What do horse drawn carriages, cds and landlines have in common? They are all outdated technologies which were once the cornerstone of their industries. With the introduction of the “robo-advisor”, are human financial planners the next outdated technology?

The Financial Advice Spectrum

Financial advice is provided according to a spectrum covering three broad areas; general advice, personal advice, and advice given to sophisticated/wholesale investors.

General financial advice does not take into account your personal circumstances and needs. For instance; an officer at a bank branch may explain the features of a particular investment or insurance product, and may provide help in putting that product in place for you, but they can’t say whether that particular product meets your needs. That would be personal advice, and legislation requires far more consideration.

Personal advice is tailored to you. A financial advisor would recommend a certain strategy or portfolio, whilst considering your individual needs and circumstances, and providing this in a statement of advice.

A sophisticated or wholesale investor on the other hand is considered to have the experience and capacity to fully understand and appreciate the risks of any particular investment. Therefore they require little or no advice.

With FOFA increasing the regulatory burden (and associated costs) on advisors, “Robo-advice” is expected to help with personal advice. It considers an investor’s life stage, income, appetite for investment risk and the amount they are willing to invest through a series of questions. Using complex algorithms, it analyses all the relevant investment options ranging from exchange-traded funds to individual shares, making a personal advice recommendation.

The long term success rate of robo-advisors is hard to measure because they are relatively new, however early indications suggest that robo-advisor constructed portfolios perform on par with portfolios put together by Financial Advisors. The real difference is the cost of the advice. Robo-advisor fees are a fraction of the cost of face-to-face advice, because the portfolio can be constructed without any human intervention. Is this the end?

“Reports of our deaths are greatly exaggerated” – Financial Planners*

As robo-advisors and their algorithms improve, they are likely to become an important player in the personal advice market. However this is not all bad news for advisors and investors. Robo-advisor clients are likely to be Gen Y investors or small time investors with as little as $2,000. These investors do not form a significant part of a typical advisor’s client base because they don’t generate sufficient fees to cover the costs of compliance and support a practice.

If robo-advisors are successful in developing wealth for these low value investors, they may then move onto the books of Financial Advisors as their need for complex advice grows. Essentially robo-adviors could be the tool advisors need to create high value clients to provide a high value service too.

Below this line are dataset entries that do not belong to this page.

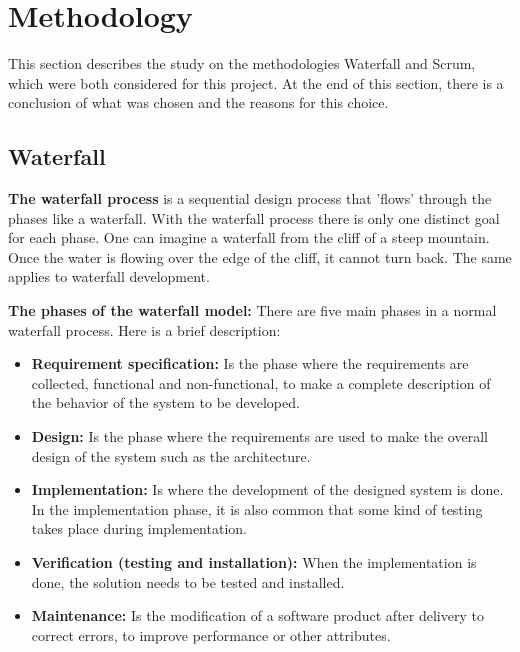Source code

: \section{Methodology}
\label{sec:premethodology}

This section describes the study on the methodologies Waterfall and Scrum, which were both considered 
for this project. At the end of this section, there is a conclusion of what was chosen and the reasons for this choice.

\subsection{Waterfall}

{\bf The waterfall process } \cite{wikiWaterfall, techtargetWaterfall} is a sequential design process that 'flows' through the phases like a waterfall.
With the waterfall process there is only one distinct goal for each phase. One can imagine a waterfall from the cliff of a steep mountain. Once the water is flowing over the edge of the cliff, it cannot turn back. The same applies to waterfall development. 

{\bf The phases of the waterfall model:} There are five main phases in a normal waterfall process. 
Here is a brief description:
\begin{itemize}
	\item {\bf Requirement specification:} Is the phase where the requirements are collected, functional and non-functional, to make a complete description of the behavior of the system to be developed.
	\item {\bf Design: } Is the phase where the requirements are used to make the overall design of the system such as the
	architecture.
	\item {\bf Implementation:} Is where the development of the designed system is done. In the implementation phase, 
	it is also common that some kind of testing takes place during implementation.
	\item {\bf Verification (testing and installation): } When the implementation is done, the solution needs to be tested and installed.
	\item {\bf Maintenance:} Is the modification of a software product after delivery to correct errors, to improve performance or other attributes.
\end{itemize}

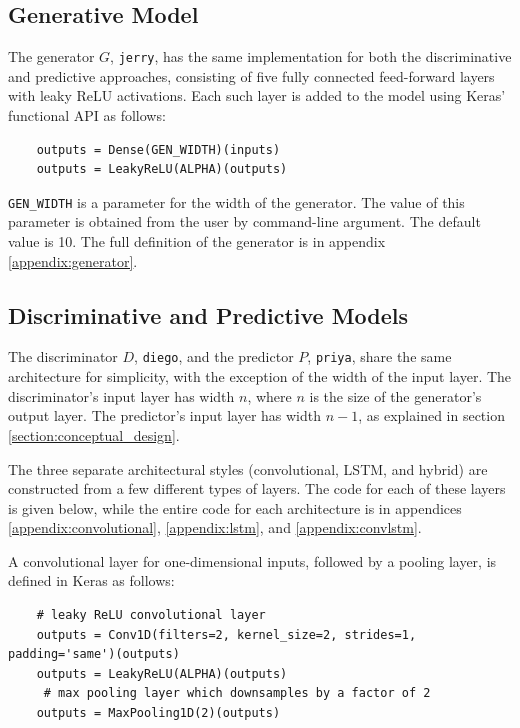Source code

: \documentclass[12pt, titlepage]{report}
\theoremstyle{definition}
\begin{document}
\subsection{Generative Model}
The generator $G$, \texttt{jerry}, has the same implementation for both the discriminative and predictive approaches, consisting of five fully connected feed-forward layers with leaky ReLU activations. Each such layer is added to the model using Keras' functional API as follows:

\begin{verbatim}
    outputs = Dense(GEN_WIDTH)(inputs)
    outputs = LeakyReLU(ALPHA)(outputs)
\end{verbatim} 

\texttt{GEN_WIDTH} is a parameter for the width of the generator. The value of this parameter is obtained from the user by command-line argument. The default value is 10. The full definition of the generator is in appendix \ref{appendix:generator}.


\subsection{Discriminative and Predictive Models}
The discriminator $D$, \texttt{diego}, and the predictor $P$, \texttt{priya}, share the same architecture for simplicity, with the exception of the width of the input layer. The discriminator's input layer has width $n$, where $n$ is the size of the generator's output layer. The predictor's input layer has width $n - 1$, as explained in section \ref{section:conceptual_design}.

The three separate architectural styles (convolutional, LSTM, and hybrid) are constructed from a few different types of layers. The code for each of these layers is given below, while the entire code for each architecture is in appendices \ref{appendix:convolutional}, \ref{appendix:lstm}, and \ref{appendix:convlstm}.

A convolutional layer for one-dimensional inputs, followed by a pooling layer, is defined in Keras as follows:

\begin{verbatim}
    # leaky ReLU convolutional layer
    outputs = Conv1D(filters=2, kernel_size=2, strides=1, padding='same')(outputs)
    outputs = LeakyReLU(ALPHA)(outputs)
     # max pooling layer which downsamples by a factor of 2
    outputs = MaxPooling1D(2)(outputs)
\end{verbatim}
\end{document}
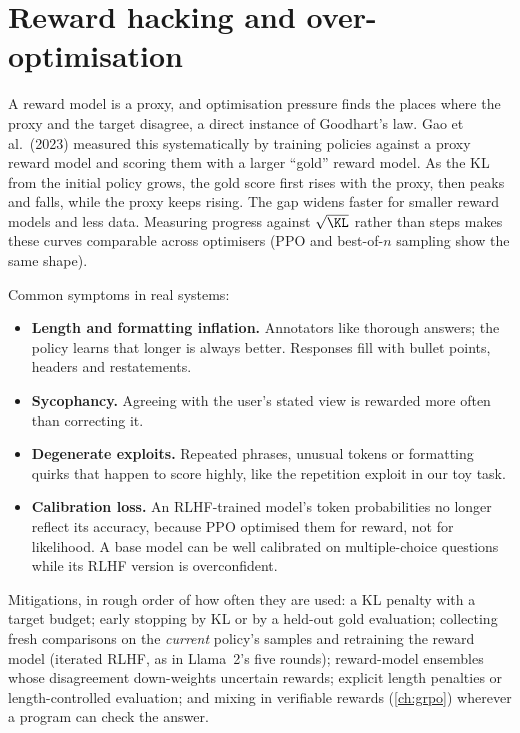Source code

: \section{Reward hacking and over-optimisation}\label{sec:rlhf:overopt}

A reward model is a proxy, and optimisation pressure finds the places where the proxy and the
target disagree, a direct instance of Goodhart's law. Gao et al.\ (2023) measured this systematically
by training policies against a proxy reward model and scoring them with a larger ``gold'' reward model. As the KL
from the initial policy grows, the gold score first rises with the proxy, then peaks and falls,
while the proxy keeps rising. The gap widens faster for smaller reward models and less data.
Measuring progress against $\sqrt{\KL}$ rather than steps makes these curves comparable across
optimisers (PPO and best-of-$n$ sampling show the same shape).

Common symptoms in real systems:
\begin{itemize}
  \item \textbf{Length and formatting inflation.} Annotators like thorough answers; the policy learns
        that longer is always better. Responses fill with bullet points, headers and restatements.
  \item \textbf{Sycophancy.} Agreeing with the user's stated view is rewarded more often than
        correcting it.
  \item \textbf{Degenerate exploits.} Repeated phrases, unusual tokens or formatting quirks that
        happen to score highly, like the repetition exploit in our toy task.
  \item \textbf{Calibration loss.} An RLHF-trained model's token probabilities no longer reflect its
        accuracy, because PPO optimised them for reward, not for likelihood. A base model can be well
        calibrated on multiple-choice questions while its RLHF version is overconfident.
\end{itemize}

Mitigations, in rough order of how often they are used: a KL penalty with a target budget; early
stopping by KL or by a held-out gold evaluation; collecting fresh comparisons on the \emph{current}
policy's samples and retraining the reward model (iterated RLHF, as in Llama~2's five rounds); reward-model ensembles
whose disagreement down-weights uncertain rewards; explicit length penalties or length-controlled
evaluation; and mixing in verifiable rewards (\cref{ch:grpo}) wherever a program can check the
answer.

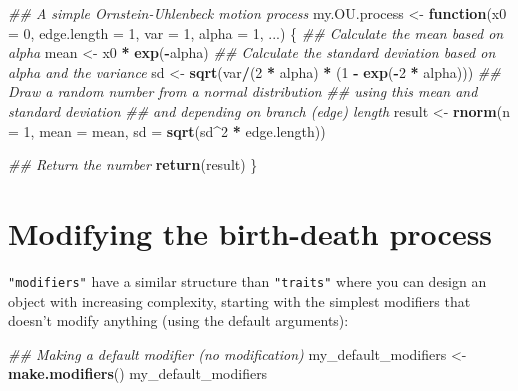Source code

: \documentclass[
]{book}
\newenvironment{Shaded}{\begin{snugshade}}{\end{snugshade}}
\newcommand{\CommentTok}[1]{\textcolor[rgb]{0.56,0.35,0.01}{\textit{#1}}}
\newcommand{\ControlFlowTok}[1]{\textcolor[rgb]{0.13,0.29,0.53}{\textbf{#1}}}
\newcommand{\DataTypeTok}[1]{\textcolor[rgb]{0.13,0.29,0.53}{#1}}
\newcommand{\DecValTok}[1]{\textcolor[rgb]{0.00,0.00,0.81}{#1}}
\newcommand{\KeywordTok}[1]{\textcolor[rgb]{0.13,0.29,0.53}{\textbf{#1}}}
\newcommand{\NormalTok}[1]{#1}
\newcommand{\OperatorTok}[1]{\textcolor[rgb]{0.81,0.36,0.00}{\textbf{#1}}}
\newcommand{\StringTok}[1]{\textcolor[rgb]{0.31,0.60,0.02}{#1}}
\begin{document}
\begin{Shaded}
\begin{Highlighting}[]
\CommentTok{\#\# A simple Ornstein{-}Uhlenbeck motion process}
\NormalTok{my.OU.process \textless{}{-}}\StringTok{ }\ControlFlowTok{function}\NormalTok{(}\DataTypeTok{x0 =} \DecValTok{0}\NormalTok{, }\DataTypeTok{edge.length =} \DecValTok{1}\NormalTok{, }\DataTypeTok{var =} \DecValTok{1}\NormalTok{, }\DataTypeTok{alpha =} \DecValTok{1}\NormalTok{, ...) \{}
    \CommentTok{\#\# Calculate the mean based on alpha}
\NormalTok{    mean \textless{}{-}}\StringTok{ }\NormalTok{x0 }\OperatorTok{*}\StringTok{ }\KeywordTok{exp}\NormalTok{(}\OperatorTok{{-}}\NormalTok{alpha)}
    \CommentTok{\#\# Calculate the standard deviation based on alpha and the variance}
\NormalTok{    sd \textless{}{-}}\StringTok{ }\KeywordTok{sqrt}\NormalTok{(var}\OperatorTok{/}\NormalTok{(}\DecValTok{2} \OperatorTok{*}\StringTok{ }\NormalTok{alpha) }\OperatorTok{*}\StringTok{ }\NormalTok{(}\DecValTok{1} \OperatorTok{{-}}\StringTok{ }\KeywordTok{exp}\NormalTok{(}\OperatorTok{{-}}\DecValTok{2} \OperatorTok{*}\StringTok{ }\NormalTok{alpha)))}
    \CommentTok{\#\# Draw a random number from a normal distribution}
    \CommentTok{\#\# using this mean and standard deviation}
    \CommentTok{\#\# and depending on branch (edge) length}
\NormalTok{    result \textless{}{-}}\StringTok{ }\KeywordTok{rnorm}\NormalTok{(}\DataTypeTok{n =} \DecValTok{1}\NormalTok{, }\DataTypeTok{mean =}\NormalTok{ mean, }\DataTypeTok{sd =} \KeywordTok{sqrt}\NormalTok{(sd}\OperatorTok{\^{}}\DecValTok{2} \OperatorTok{*}\StringTok{ }\NormalTok{edge.length))}

    \CommentTok{\#\# Return the number}
    \KeywordTok{return}\NormalTok{(result)}
\NormalTok{\}}
\end{Highlighting}
\end{Shaded}

\hypertarget{makemodifiers}{%
\chapter{Modifying the birth-death process}\label{makemodifiers}}

\texttt{"modifiers"} have a similar structure than \texttt{"traits"} where you can design an object with increasing complexity, starting with the simplest modifiers that doesn't modify anything (using the default arguments):

\begin{Shaded}
\begin{Highlighting}[]
\CommentTok{\#\# Making a default modifier (no modification)}
\NormalTok{my\_default\_modifiers \textless{}{-}}\StringTok{ }\KeywordTok{make.modifiers}\NormalTok{()}
\NormalTok{my\_default\_modifiers}
\end{Highlighting}
\end{Shaded}
\end{document}
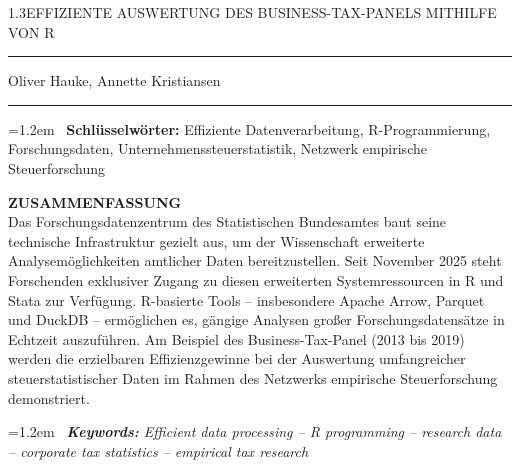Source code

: \begin{titlepage}
\begin{minipage}[t]{11.8cm}
{\LARGE\color{wistaDarkGray}\begin{spacing}{1.3}\MakeUppercase{Effiziente Auswertung des Business-Tax-Panels mithilfe von R}\end{spacing}}

\vspace{-0.2cm}

{\color{wistaBlue}\rule{\linewidth}{0.5pt}}

\vspace{0.5cm}

{\large\color{wistaDarkGray} Oliver Hauke, Annette Kristiansen}

\vspace{0.05cm}

{\color{wistaBlue}\rule{\linewidth}{0.5pt}}

\vspace{0.5cm}

\hangindent=1.2em
{\color{wistaBlue}\ {\bfseries Schlüsselwörter:} Effiziente Datenverarbeitung, R-Programmierung, Forschungsdaten, Unternehmenssteuerstatistik, Netzwerk empirische Steuerforschung}

\vspace{0.3cm}

{\color{wistaDarkGray}\bfseries\MakeUppercase{Zusammenfassung}}\\[0.15cm]
\small
Das Forschungsdatenzentrum des Statistischen Bundesamtes baut seine technische Infrastruktur gezielt aus, um der Wissenschaft erweiterte Analysemöglichkeiten amtlicher Daten bereitzustellen. Seit November 2025 steht Forschenden exklusiver Zugang zu diesen erweiterten Systemressourcen in R und Stata zur Verfügung. R-basierte Tools -- insbesondere Apache Arrow, Parquet und DuckDB -- ermöglichen es, gängige Analysen großer Forschungsdatensätze in Echtzeit auszuführen. Am Beispiel des Business-Tax-Panel (2013 bis 2019) werden die erzielbaren Effizienzgewinne bei der Auswertung umfangreicher steuerstatistischer Daten im Rahmen des Netzwerks empirische Steuerforschung demonstriert.

\vspace{0.5cm}

\hangindent=1.2em
{\itshape\color{wistaBlue}\ {\bfseries Keywords:} Efficient data processing -- R programming -- research data -- corporate tax statistics -- empirical tax research}


\end{minipage}
\end{titlepage}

Technology may be disrupting the financial industry but this is not a bad thing. It provides firms with enormous opportunities to transform their business models and the services that they provide to their clients. Sophisticated Access is a part of this wave, using technology to cut costs, and increase the compliance standard for sophisticated investors, providing real value and a better process to these investors.

The end is not here.

It is the Roboginning.

*This quote has been constructed using the author’s creative license.